Date of Report (Date of earliest event reported)      FEBRUARY 15, 2000
                                                   ----------------------


                         SHAMAN PHARMACEUTICALS, INC.
- --------------------------------------------------------------------------------
              (Exact name of registrant as specified in charter)



      DELAWARE                   0-21022                          94-3095806
- --------------------------------------------------------------------------------
(State or other jurisdiction     (Commission                    (IRS Employer
     of incorporation)          File Number)                 Identification No.)

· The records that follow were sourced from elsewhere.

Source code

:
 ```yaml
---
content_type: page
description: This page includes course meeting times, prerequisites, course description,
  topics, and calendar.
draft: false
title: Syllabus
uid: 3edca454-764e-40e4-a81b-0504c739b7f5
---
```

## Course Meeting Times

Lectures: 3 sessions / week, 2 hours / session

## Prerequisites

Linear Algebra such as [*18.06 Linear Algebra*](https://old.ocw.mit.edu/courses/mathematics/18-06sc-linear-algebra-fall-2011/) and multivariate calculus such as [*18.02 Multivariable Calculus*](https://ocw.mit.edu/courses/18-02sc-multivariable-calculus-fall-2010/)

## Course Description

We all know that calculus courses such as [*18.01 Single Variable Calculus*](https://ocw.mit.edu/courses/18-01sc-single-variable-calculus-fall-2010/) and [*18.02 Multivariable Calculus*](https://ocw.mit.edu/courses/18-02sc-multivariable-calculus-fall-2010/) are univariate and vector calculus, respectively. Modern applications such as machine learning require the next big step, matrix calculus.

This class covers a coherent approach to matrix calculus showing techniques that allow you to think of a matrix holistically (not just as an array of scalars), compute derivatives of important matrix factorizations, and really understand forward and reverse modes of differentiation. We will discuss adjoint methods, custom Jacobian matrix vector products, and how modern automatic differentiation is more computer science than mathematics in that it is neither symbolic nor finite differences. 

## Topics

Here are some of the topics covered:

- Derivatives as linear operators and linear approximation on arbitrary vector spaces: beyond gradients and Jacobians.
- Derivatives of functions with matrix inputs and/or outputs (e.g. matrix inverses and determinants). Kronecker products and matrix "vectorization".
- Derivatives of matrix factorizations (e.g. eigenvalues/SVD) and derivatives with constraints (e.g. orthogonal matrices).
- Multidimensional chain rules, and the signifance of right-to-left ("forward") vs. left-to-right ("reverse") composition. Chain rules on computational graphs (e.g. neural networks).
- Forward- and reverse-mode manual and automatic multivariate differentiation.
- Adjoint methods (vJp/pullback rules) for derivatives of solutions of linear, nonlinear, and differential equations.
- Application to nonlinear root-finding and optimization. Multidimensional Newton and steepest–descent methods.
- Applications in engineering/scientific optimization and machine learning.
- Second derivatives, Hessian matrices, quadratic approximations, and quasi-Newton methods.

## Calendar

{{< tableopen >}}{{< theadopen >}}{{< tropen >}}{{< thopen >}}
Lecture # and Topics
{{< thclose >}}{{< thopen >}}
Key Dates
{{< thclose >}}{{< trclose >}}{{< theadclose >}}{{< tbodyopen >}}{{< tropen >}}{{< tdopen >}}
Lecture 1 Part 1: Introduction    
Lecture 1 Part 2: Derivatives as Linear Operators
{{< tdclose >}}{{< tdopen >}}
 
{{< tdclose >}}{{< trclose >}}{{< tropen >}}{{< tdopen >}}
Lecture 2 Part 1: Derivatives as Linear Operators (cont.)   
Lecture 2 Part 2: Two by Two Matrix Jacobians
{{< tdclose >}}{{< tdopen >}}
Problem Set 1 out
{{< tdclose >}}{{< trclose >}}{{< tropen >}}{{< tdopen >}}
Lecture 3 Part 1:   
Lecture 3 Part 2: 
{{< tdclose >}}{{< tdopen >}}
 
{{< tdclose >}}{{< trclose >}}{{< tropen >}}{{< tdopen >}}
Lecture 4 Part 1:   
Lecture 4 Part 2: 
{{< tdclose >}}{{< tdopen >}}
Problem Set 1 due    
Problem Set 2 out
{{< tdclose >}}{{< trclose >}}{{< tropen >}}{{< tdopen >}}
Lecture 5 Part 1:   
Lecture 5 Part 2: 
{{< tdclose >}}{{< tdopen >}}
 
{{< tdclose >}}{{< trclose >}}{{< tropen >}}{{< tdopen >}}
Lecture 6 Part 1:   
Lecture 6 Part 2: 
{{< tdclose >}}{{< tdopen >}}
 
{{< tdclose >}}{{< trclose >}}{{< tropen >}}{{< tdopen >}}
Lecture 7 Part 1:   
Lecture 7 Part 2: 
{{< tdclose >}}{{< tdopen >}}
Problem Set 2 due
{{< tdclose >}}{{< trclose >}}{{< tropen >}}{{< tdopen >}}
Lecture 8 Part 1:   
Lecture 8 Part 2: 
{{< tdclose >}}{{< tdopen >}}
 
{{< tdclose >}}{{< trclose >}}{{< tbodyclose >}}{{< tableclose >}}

213 EAST GRAND AVE., SOUTH SAN FRANCISCO, CALIFORNIA                94080
- --------------------------------------------------------------------------------
(Address of principal executive offices)                          (Zip Code)


Registrant's telephone number, including area code    (650) 952-7070
                                                      ----------------


                                 NOT APPLICABLE
         (Former name or former address, if changed since last report.)



<PAGE>


ITEM 4.  CHANGES IN REGISTRANT'S CERTIFYING ACCOUNTANT

(a)   Previous independent accountants

(i)   On February 15, 2000, Ernst & Young LLP was dismissed as the Registrant's
      independent auditors.

(ii)  The reports of Ernst & Young on the financial statements for December 31,
      1998 and 1997 (the two most recent audited fiscal years) contained no
      adverse opinion or disclaimer of opinion. The report of Ernst & Young for
      the year ended December 31, 1998 contains an explanatory paragraph with
      respect to the Company's ability to continue as a going concern as
      mentioned in Note 1 of the notes to the financial statements.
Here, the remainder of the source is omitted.